The Resume Problem
I’ve been frustrated with traditional resumes for a while now. Not because mine is bad, but because the format itself is a bit broken.
Two core problems:
-
Resumes don’t translate experience well. You spend hours crafting bullet points that technically describe what you did, but they fail to capture the why behind your decisions, the trade-offs you considered, or the context that made your work meaningful. A line like “Implemented serverless RAG pipeline” does not tell you much.
-
Resumes are boring. Reading a resume is like reading a phone book. It’s a static, one-dimensional artifact that forces recruiters to play detective, inferring things that should be explicit. Want to know some details about they why and the how trade-offs? You’d have to schedule a call.
I wanted something better. Something that could answer questions about my experience for me.
So I built Virtual Me, an AI chatbot that represents me, fee with my actual resume and technical knowledge, using Retrieval Augmented Generation (RAG) .
You can try it here: chat.lemaire.tel
The rest of this post are some technical details I learnt along the way.

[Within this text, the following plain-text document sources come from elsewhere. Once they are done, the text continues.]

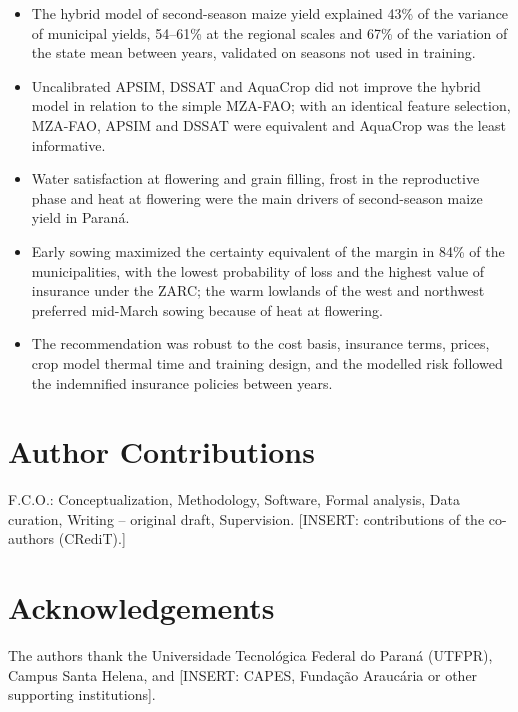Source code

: \documentclass[10pt,a4paper]{article}
\begin{document}
\begin{itemize}[leftmargin=*, itemsep=2pt]
\item The hybrid model of second-season maize yield explained 43\% of the variance of municipal yields,
54--61\% at the regional scales and 67\% of the variation of the state mean between years, validated on
seasons not used in training.
\item Uncalibrated APSIM, DSSAT and AquaCrop did not improve the hybrid model in relation to the simple
MZA-FAO; with an identical feature selection, MZA-FAO, APSIM and DSSAT were equivalent and AquaCrop was the
least informative.
\item Water satisfaction at flowering and grain filling, frost in the reproductive phase and heat at
flowering were the main drivers of second-season maize yield in Paraná.
\item Early sowing maximized the certainty equivalent of the margin in 84\% of the municipalities, with
the lowest probability of loss and the highest value of insurance under the ZARC; the warm lowlands of the
west and northwest preferred mid-March sowing because of heat at flowering.
\item The recommendation was robust to the cost basis, insurance terms, prices, crop model thermal time and
training design, and the modelled risk followed the indemnified insurance policies between years.
\end{itemize}

\section*{Author Contributions}

F.C.O.: Conceptualization, Methodology, Software, Formal analysis, Data curation, Writing -- original draft,
Supervision. [INSERT: contributions of the co-authors (CRediT).]


\section*{Acknowledgements}

The authors thank the Universidade Tecnológica Federal do Paraná (UTFPR), Campus Santa Helena, and
[INSERT: CAPES, Fundação Araucária or other supporting institutions].
\end{document}
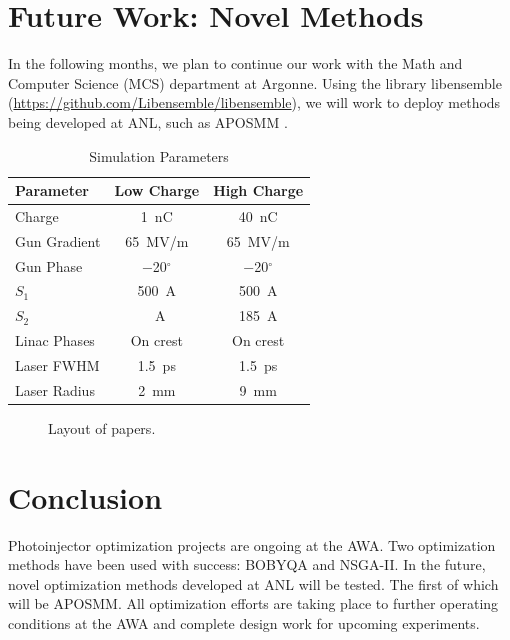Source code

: \documentclass[letterpaper,  %
              ]{jacow-2_3}   %
\begin{document}
\section{Future Work: Novel Methods}
In the following months, we plan to continue our work with
the Math and Computer Science (MCS) department at Argonne.
Using the library libensemble (\url{https://github.com/Libensemble/libensemble}), 
we will work to deploy methods being developed at ANL, such as APOSMM \cite{jeff}. 





\begin{table}[hbt]
	\centering
	\caption{Simulation Parameters}
	\begin{tabular}{lcc}
		\toprule
		\textbf{Parameter} & \textbf{Low Charge}  & \textbf{High Charge} \\
		\midrule
		Charge       & \SI{1}{nC}        & \SI{40}{nC}    \\ %
		Gun Gradient & \SI{65}{MV/m}     & \SI{65}{MV/m}  \\ %
		Gun Phase    & \SI{-20}{}$^{\circ}$ & \SI{-20}{}$^{\circ}$ \\		 
		$S_1$        & \SI{500}{A}		 & \SI{500}{A}	  \\
		$S_2$		 & \SI{}{A}   	 & \SI{185}{A}		 \\
		Linac Phases & On crest          & On crest       \\
		Laser FWHM   & \SI{1.5}{ps}      & \SI{1.5}{ps}   \\ %
		Laser Radius & \SI{2}{mm}        & \SI{9}{mm}     \\
		\bottomrule
	\end{tabular}
	\label{simparam}
\end{table}


\begin{figure}[!htb]
	\centering
	\caption{Layout of papers.}
	\label{l2ea4-f1}
\end{figure}

\section{Conclusion}
Photoinjector optimization projects are ongoing at the AWA.
Two optimization methods have been used with success:
BOBYQA and NSGA-II. In the future, novel optimization 
methods developed at ANL will be tested. The first of 
which will be APOSMM. All optimization efforts are taking 
place to further operating conditions at the AWA and 
complete design work for upcoming experiments.
\end{document}
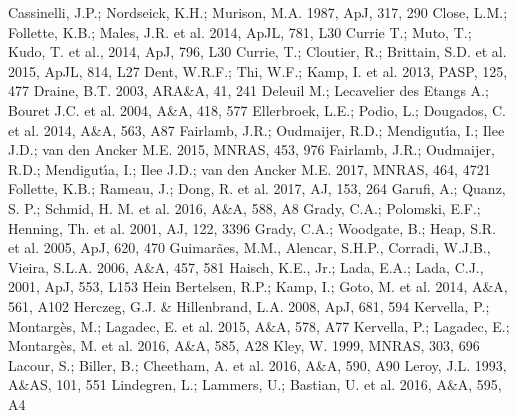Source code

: \documentclass{aa}
\begin{document}
\begin{thebibliography}{}
 Cassinelli, J.P.; Nordseick, K.H.; Murison, M.A. 1987, ApJ, 317, 290
 Close, L.M.; Follette, K.B.; Males, J.R. et al. 2014, ApJL, 781, L30
 Currie T.; Muto, T.; Kudo, T. et al., 2014, ApJ, 796, L30
 Currie, T.; Cloutier, R.; Brittain, S.D. et al. 2015, ApJL, 814, L27
 Dent, W.R.F.; Thi, W.F.; Kamp, I. et al. 2013, PASP, 125, 477 
 Draine, B.T. 2003, ARA\&A, 41, 241
 Deleuil M.; Lecavelier des Etangs A.; Bouret J.C. et al. 2004, A\&A, 418, 577
 Ellerbroek, L.E.; Podio, L.; Dougados, C. et al. 2014, A\&A, 563, A87
 Fairlamb, J.R.; Oudmaijer, R.D.; Mendigut\'\i{}a, I.; Ilee J.D.; van den Ancker M.E. 2015, MNRAS, 453, 976
 Fairlamb, J.R.; Oudmaijer, R.D.; Mendigut\'\i{}a, I.; Ilee J.D.; van den Ancker M.E. 2017, MNRAS, 464, 4721
 Follette, K.B.; Rameau, J.; Dong, R. et al. 2017, AJ, 153, 264
 Garufi, A.; Quanz, S. P.; Schmid, H. M. et al. 2016, A\&A, 588, A8
 Grady, C.A.; Polomski, E.F.; Henning, Th. et al. 2001, AJ, 122, 3396
 Grady, C.A.; Woodgate, B.; Heap, S.R. et al. 2005, ApJ, 620, 470
 Guimar\~{a}es, M.M., Alencar, S.H.P., Corradi, W.J.B., Vieira, S.L.A. 2006, A\&A, 457, 581
 Haisch, K.E., Jr.; Lada, E.A.; Lada, C.J., 2001, ApJ, 553, L153
 Hein Bertelsen, R.P.; Kamp, I.; Goto, M. et al. 2014, A\&A, 561, A102
 Herczeg, G.J. \& Hillenbrand, L.A. 2008, ApJ, 681, 594
 Kervella, P.; Montarg\`es, M.; Lagadec, E. et al. 2015, A\&A, 578, A77
 Kervella, P.; Lagadec, E.; Montarg\`es, M. et al. 2016, A\&A, 585, A28
 Kley, W. 1999, MNRAS, 303, 696
 Lacour, S.; Biller, B.; Cheetham, A. et al. 2016, A\&A, 590, A90
 Leroy, J.L. 1993, A\&AS, 101, 551
 Lindegren, L.; Lammers, U.; Bastian, U. et al. 2016, A\&A, 595, A4

\end{thebibliography}
\end{document}
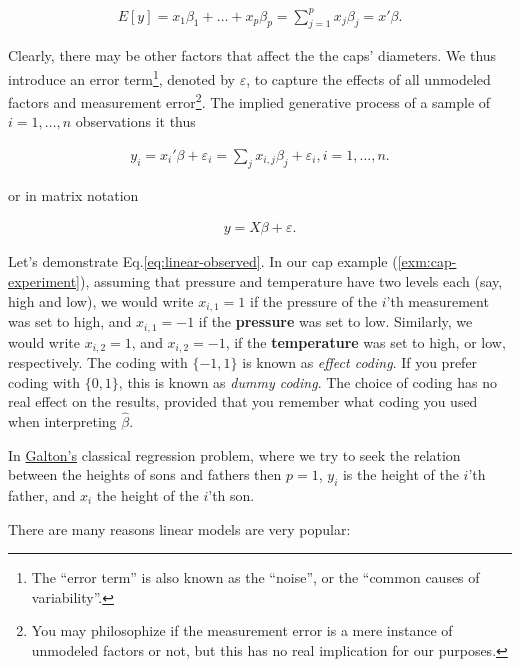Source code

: \documentclass[]{book}
\theoremstyle{definition}
\theoremstyle{definition}
\theoremstyle{definition}
\theoremstyle{remark}
\let\BeginKnitrBlock\begin \let\EndKnitrBlock\end
\begin{document}
\begin{align}
  E[y]=x_1 \beta_1 + \dots + x_p \beta_p = \sum_{j=1}^p x_j \beta_j = x'\beta .
  \label{eq:linear-mean}
\end{align}

Clearly, there may be other factors that affect the the caps' diameters.
We thus introduce an error term\footnote{The ``error term'' is also
  known as the ``noise'', or the ``common causes of variability''.},
denoted by \(\varepsilon\), to capture the effects of all unmodeled
factors and measurement error\footnote{You may philosophize if the
  measurement error is a mere instance of unmodeled factors or not, but
  this has no real implication for our purposes.}. The implied
generative process of a sample of \(i=1,\dots,n\) observations it thus

\begin{align}
  y_i = x_i'\beta + \varepsilon_i = \sum_j x_{i,j} \beta_j + \varepsilon_i , i=1,\dots,n .
  \label{eq:linear-observed}
\end{align}

or in matrix notation

\begin{align}
  y = X \beta + \varepsilon .
  \label{eq:linear-matrix}
\end{align}

Let's demonstrate Eq.\eqref{eq:linear-observed}. In our cap example
(\ref{exm:cap-experiment}), assuming that pressure and temperature have
two levels each (say, high and low), we would write \(x_{i,1}=1\) if the
pressure of the \(i\)'th measurement was set to high, and \(x_{i,1}=-1\)
if the \textbf{pressure} was set to low. Similarly, we would write
\(x_{i,2}=1\), and \(x_{i,2}=-1\), if the \textbf{temperature} was set
to high, or low, respectively. The coding with \(\{-1,1\}\) is known as
\emph{effect coding}. If you prefer coding with \(\{0,1\}\), this is
known as \emph{dummy coding}. The choice of coding has no real effect on
the results, provided that you remember what coding you used when
interpreting \(\hat \beta\).

\BeginKnitrBlock{remark}
{}In
\href{https://en.wikipedia.org/wiki/Regression_toward_the_mean}{Galton's}
classical regression problem, where we try to seek the relation between
the heights of sons and fathers then \(p=1\), \(y_i\) is the height of
the \(i\)'th father, and \(x_i\) the height of the \(i\)'th son.
\EndKnitrBlock{remark}

There are many reasons linear models are very popular:
\end{document}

Request/Response Flow with JSON Examples
Here is the complete end-to-end flow from user input to AI response, including actual JSON payloads exchanged between components, CORS handling, validation, RAG pipeline execution, and error cases.
Request Flow Diagram
User Input
↓
┌─────────────────────────────────────────────────────────────┐
│ 1. Web UI (Deep Chat) │
│ POST https://api.lemaire.tel/chat │
│ Content-Type: application/json │
└─────────────────────────────────────────────────────────────┘
↓
┌─────────────────────────────────────────────────────────────┐
│ 2. Route 53 │
│ DNS: api.lemaire.tel → API Gateway Endpoint │
└─────────────────────────────────────────────────────────────┘
↓
┌─────────────────────────────────────────────────────────────┐
│ 3. API Gateway HTTP API │
│ Transforms HTTP → Lambda Event (API Gateway v2 format) │
└─────────────────────────────────────────────────────────────┘
↓
┌─────────────────────────────────────────────────────────────┐
│ 4. Lambda (lambda_function.py) │
│ - Validates with Pydantic (ChatRequest) │
│ - Truncates to last 20 messages │
│ - Invokes run_rag_pipeline(question) │
└─────────────────────────────────────────────────────────────┘
↓
┌─────────────────────────────────────────────────────────────┐
│ 5. LangGraph Workflow (rag/pipeline.py) │
│ ┌──────────────┐ ┌──────────────┐ │
│ │ retrieve_node│ ───► │ generate_node│ │
│ └──────────────┘ └──────────────┘ │
│ │ │ │
│ ↓ ↓ │
│ DynamoDB Amazon Bedrock │
└─────────────────────────────────────────────────────────────┘
↓
Response (reverse path)
CORS Preflight Handling
Before the actual POST request, browsers send a preflight OPTIONS request when making cross-origin calls (chat.lemaire.tel → api.lemaire.tel). The Lambda function explicitly returns 200 OK with CORS headers to allow the request:
# lambda_function.py handles OPTIONS preflight
if event.get("requestContext", {}).get("http", {}).get("method") == "OPTIONS":
return {
"statusCode": 200,
"headers": {
"Access-Control-Allow-Origin": "https://chat.lemaire.tel",
"Access-Control-Allow-Methods": "POST, OPTIONS",
"Access-Control-Allow-Headers": "content-type"
}
}
Step 1: Web UI Request (Deep Chat Format)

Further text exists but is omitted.